Pregunté si nos podíamos sentar. La mujer hizo un gesto que significaba
“siéntense donde gusten”. En ese ambiente sombrío y fresco había una cocina a
leña, un soporte con un fuentón donde la mujer lavaba sus cosas y dos mesas de
madera. Cuando nos acomodamos sentimos la cortina abrirse por segunda vez.

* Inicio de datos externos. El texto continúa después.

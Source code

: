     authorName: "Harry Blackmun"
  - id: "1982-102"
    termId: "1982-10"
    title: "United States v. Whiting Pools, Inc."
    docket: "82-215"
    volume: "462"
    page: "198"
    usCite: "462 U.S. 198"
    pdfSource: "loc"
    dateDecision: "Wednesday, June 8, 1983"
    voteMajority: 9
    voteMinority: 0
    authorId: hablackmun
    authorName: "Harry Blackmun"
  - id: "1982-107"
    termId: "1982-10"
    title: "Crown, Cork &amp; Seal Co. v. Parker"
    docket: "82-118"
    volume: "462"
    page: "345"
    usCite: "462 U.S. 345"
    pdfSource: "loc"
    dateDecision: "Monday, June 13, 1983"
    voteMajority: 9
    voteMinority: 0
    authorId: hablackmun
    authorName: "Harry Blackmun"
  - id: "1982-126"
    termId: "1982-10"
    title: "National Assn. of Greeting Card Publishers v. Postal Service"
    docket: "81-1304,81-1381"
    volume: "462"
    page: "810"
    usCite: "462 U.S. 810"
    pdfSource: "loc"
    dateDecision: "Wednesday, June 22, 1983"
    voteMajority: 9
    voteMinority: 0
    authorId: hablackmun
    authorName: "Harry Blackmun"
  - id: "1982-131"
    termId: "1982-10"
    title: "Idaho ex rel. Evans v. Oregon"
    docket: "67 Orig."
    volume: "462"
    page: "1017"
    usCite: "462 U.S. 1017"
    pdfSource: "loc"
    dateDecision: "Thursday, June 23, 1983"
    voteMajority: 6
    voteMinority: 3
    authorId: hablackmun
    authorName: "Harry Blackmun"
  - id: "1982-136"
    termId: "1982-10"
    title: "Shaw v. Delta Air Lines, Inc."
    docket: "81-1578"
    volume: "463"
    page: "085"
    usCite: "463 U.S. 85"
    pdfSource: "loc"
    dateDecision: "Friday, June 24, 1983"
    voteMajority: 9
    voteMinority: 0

“Buen día doña María” escuchamos decir a la mujer que acababa de entrar. Luego,
viéndonos, pidió permiso para poder tomar lugar a nuestro lado. Habiendo una mesa
libre, esa mujer, nos pedía permiso para sentarse con nosotros. Nos miramos con
Verónica cómplices de una verdad que no nos pertenecía. Le dije que por
supuesto e hice lugar para que nos acompañara. Se sacó el sombrero y lo dejó
sobre el cabezal de la silla. Tenía una trenza adornada con borlitas y una
mantilla de colores sujeta con un prendedor. Antes que pudiese preguntarle el
nombre ya teníamos el cuenco de barro a tope con todo tipo de verduras. El
caldo espeso y su aroma milenario me hicieron sentir en un lugar mágico. El
encanto estaba puesto no solo en los cuencos rebosantes de verduras sino
también en la atemporalidad de aquellas dos almas que nos acompañaban, en esa
cocina hecha con ladrillos de adobe, en el piso de tierra por sobre donde nos
mirábamos a los ojos sin el prejuicio mundano de todos los lugares que nos
distanciaban de la sencillez. Hablamos distendidos. La mujer se llamaba Esther
y venía de Jujuy. Bajaba una vez por mes para estar con su hijo. Su hijo
trabajaba en uno de los tantos viñedos cosechando uva. Nos contó que cargaba
“gamelas” con los racimos de uvas que él mismo cortaba. Que por cada gamela que
vaciaba en los camiones le daban una ficha de cartón. Que cada ficha tenía un
valor y que finalizada la jornada las cambiaba por su equivalente en pesos. Que
la ganancia era poca. Luego del almuerzo Esther se puso de pie, se calzó su
mantilla y su sombrero y se dispuso a salir. Fue allí que pregunté si me
permitía sacarle una foto para guardarla de recuerdo. Esther dejó que el
silencio hablara. En la pausa provocada nos ruborizamos. Esa mujer de tranco
lento y voz mansa se había negado respetuosamente. “Para mí fue un placer
haberlos conocido y haber podido compartir esta comida” dijo. Verónica me
miraba divertida viendo como trataba de reponerme del golpe. Le dije que me
parecía una persona encantadora, que le deseaba lo mejor… “Gracias” dijo Esther
“Cuando me encuentre con mi hijo le diré que he almorzado con dos bellas
personas que no olvidaré” cerró ya, con la intención de marcharse. Verónica y
yo nos acercamos y le dimos un beso. Luego se fue. El viento cómplice movió las
cortinas y pude ver como el tiempo no hacía mella en su templanza de mujer. Esa
mujer iba a donde el amor lo demanda.